Writer, blogger and linguist, Yoani Sanchez was named one of the most influential people on the planet by Time Magazine in 2008. A year later, she received the Maria Moors Cabot Prize from Columbia University - a reward highly aspired to by Latin American writers.
Her blog, Generación Y, generates more than 14 million page views per month. According to the Cabot Prize jury, "Generation Y has put the rest of the world in touch with Cuba - at least digitally. (...) It is a pitch-perfect mix of personal observation and tough analysis which conveys better than anybody else what Cubans' daily life - with all its frustrations and hopes - is really like."
She filmed this video on a trip to the office of immigration and migration in Havana, October 12. At 00:25 the image stalls. The audio recording continues. Translation and subtitles by FRANCE 24.
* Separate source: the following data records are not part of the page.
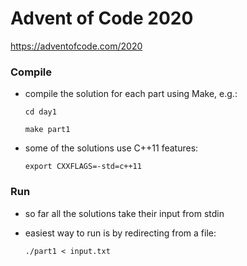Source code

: # Advent of Code 2020
https://adventofcode.com/2020

### Compile
* compile the solution for each part using Make, e.g.:
  
    `cd day1`
  
    `make part1`

* some of the solutions use C++11 features:

    `export CXXFLAGS=-std=c++11`

### Run
* so far all the solutions take their input from stdin
* easiest way to run is by redirecting from a file:

    `./part1 < input.txt`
Yoani posted the video on her blog along with the following comment:
I was naive. Right up to the last minute, I thought that the government would change their mind and let me out in time for the awards ceremony, which took place yesterday [Oct. 16].
I'd saved this footage from a trip to the immigration office on October 12. Today, seeing as the situation hasn't changed [Yoani has been prohibited from travel for a year now]; I decided to publish it, in particular for all those who have gone through similar situations. Due to high emotions and having so much to get out, it's quite hard to understand what I'm saying. But I feel better for having told those people in uniforms exactly what I think of them and their absurd restrictions."